Figure 9 shows the fairness index achieved in the proposed network scenario with the DC-only, COT, and proposed schemes. The simulation results indicate that the proposed scheme attains the highest fairness index in a dynamic network environment when compared to the other two schemes. This is because the proposed scheme attempts to maintain its duty cycle close to the target value, offering a proportional duty cycle configuration according to the load of each coexisting network. However, the COT-based scheme attempts to maintain its target value toward the idle time of the operating channel. In the COT-based scheme, the LTE-U continuously suffers from both airtime and throughput unfairness as the number of users increases. The DC-based scheme achieves the highest fairness index in a constant environment because it only operates in the single best channel. Although the DC-only mechanism learns to adapt its duty cycle according to a changing environment, as shown in Figure 5b, the fairness of the network degrades because there is always the possibility of another channel delivering a higher fairness to the network.
Figure 10 shows the network efficiency achieved in a network scenario when applying the DC-only, COT, and proposed schemes. The maximum network efficiency occurs under a scenario in which LTE-U uses a single dedicated channel among the available channels (one channel used by LTE-U and three other channels used by Wi-Fi) without having to share with Wi-Fi. The simulation results in Figure 10 indicate that the proposed scheme achieves the highest overall network performance compared to the COT-based and DC-only schemes. This is because our proposed scheme provides more airtime access opportunity to LTE-U than the COT-based approach (higher priority given to Wi-Fi), allowing it to operate in the most uncongested channel. Because the DC-only approach operates in the single best channel for both fairness and efficiency, it demonstrates the highest performance in a constant environment. However, with a change in environment, its performance is significantly reduced because it lacks a switching feature to operate on the most uncongested channel in the network.

5. Conclusions

The use of LTE-U in an unlicensed spectrum is an auspicious alternative to satisfy the multimedia data demand foreseen by upcoming IoT systems. For coexistence between LTE-U and Wi-Fi systems, fair coexistence and a maximization of the channel utilizations are two important design goals. However, achieving both of these design goals together is extremely difficult. This study presented a Q-learning based joint adaptive duty cycling (ADC) mechanism and a dynamic channel switch (DCS) mechanism to facilitate a fair and efficient coexistence. The adaptive DC mechanism supports a fair channel access opportunity by muting a certain number of subframes for Wi-Fi STAs, whereas the DCS mechanism offers more access opportunities for LTE-U UEs by avoiding the UEs to occupy a crowded channel. The simulation results demonstrate a fair coexistence and reveal the benefit of using the proposed mechanism over other DC-only and COT-based mechanisms.

Author Contributions

Conceptualization and methodology, R.B.; simulation and writing, R.B. and R.S.; supervision, S.W.K.

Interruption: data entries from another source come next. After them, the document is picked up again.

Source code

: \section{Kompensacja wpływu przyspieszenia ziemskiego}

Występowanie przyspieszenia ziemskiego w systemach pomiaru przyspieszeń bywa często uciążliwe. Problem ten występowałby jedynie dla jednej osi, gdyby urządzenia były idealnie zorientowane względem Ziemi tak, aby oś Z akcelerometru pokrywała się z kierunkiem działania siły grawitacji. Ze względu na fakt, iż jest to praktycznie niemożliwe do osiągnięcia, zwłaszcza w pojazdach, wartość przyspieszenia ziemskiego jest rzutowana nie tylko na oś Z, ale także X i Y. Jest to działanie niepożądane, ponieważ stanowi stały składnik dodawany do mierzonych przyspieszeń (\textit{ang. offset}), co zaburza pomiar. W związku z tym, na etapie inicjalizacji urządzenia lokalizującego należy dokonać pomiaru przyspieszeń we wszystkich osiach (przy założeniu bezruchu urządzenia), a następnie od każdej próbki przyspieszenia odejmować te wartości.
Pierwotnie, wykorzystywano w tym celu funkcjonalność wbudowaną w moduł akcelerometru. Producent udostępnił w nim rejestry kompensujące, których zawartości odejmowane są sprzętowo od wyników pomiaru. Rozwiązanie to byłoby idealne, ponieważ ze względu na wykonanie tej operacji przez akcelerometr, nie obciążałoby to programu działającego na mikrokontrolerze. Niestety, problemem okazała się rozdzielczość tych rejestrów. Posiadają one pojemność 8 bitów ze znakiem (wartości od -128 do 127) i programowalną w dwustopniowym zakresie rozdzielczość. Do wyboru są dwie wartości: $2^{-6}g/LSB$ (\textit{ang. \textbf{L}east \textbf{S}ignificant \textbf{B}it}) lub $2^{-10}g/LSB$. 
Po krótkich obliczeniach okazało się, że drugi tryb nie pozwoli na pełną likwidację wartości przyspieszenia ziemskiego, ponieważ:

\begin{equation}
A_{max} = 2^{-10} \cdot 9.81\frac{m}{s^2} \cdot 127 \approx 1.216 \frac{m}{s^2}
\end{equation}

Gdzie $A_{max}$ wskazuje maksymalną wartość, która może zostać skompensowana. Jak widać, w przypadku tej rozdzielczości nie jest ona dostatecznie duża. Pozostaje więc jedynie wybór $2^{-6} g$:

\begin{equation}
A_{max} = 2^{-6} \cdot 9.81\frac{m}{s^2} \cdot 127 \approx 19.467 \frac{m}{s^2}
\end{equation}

This research was supported in part by the Brain Korea 21 Plus Program (No. 22A20130012814) funded by the National Research Foundation of Korea (NRF), in part by the MSIT(Ministry of Science and ICT), Korea, under the ITRC(Information Technology Research Center) support program(IITP-2019-2016-0-00313) supervised by the IITP(Institute for Information & communications Technology Planning & Evaluation), and in part by Basic Science Research Program through the National Research Foundation of Korea (NRF) funded by the Ministry of Education (2018R1D1A1A09082266).

Conflicts of Interest

The authors declare no conflicts of interest.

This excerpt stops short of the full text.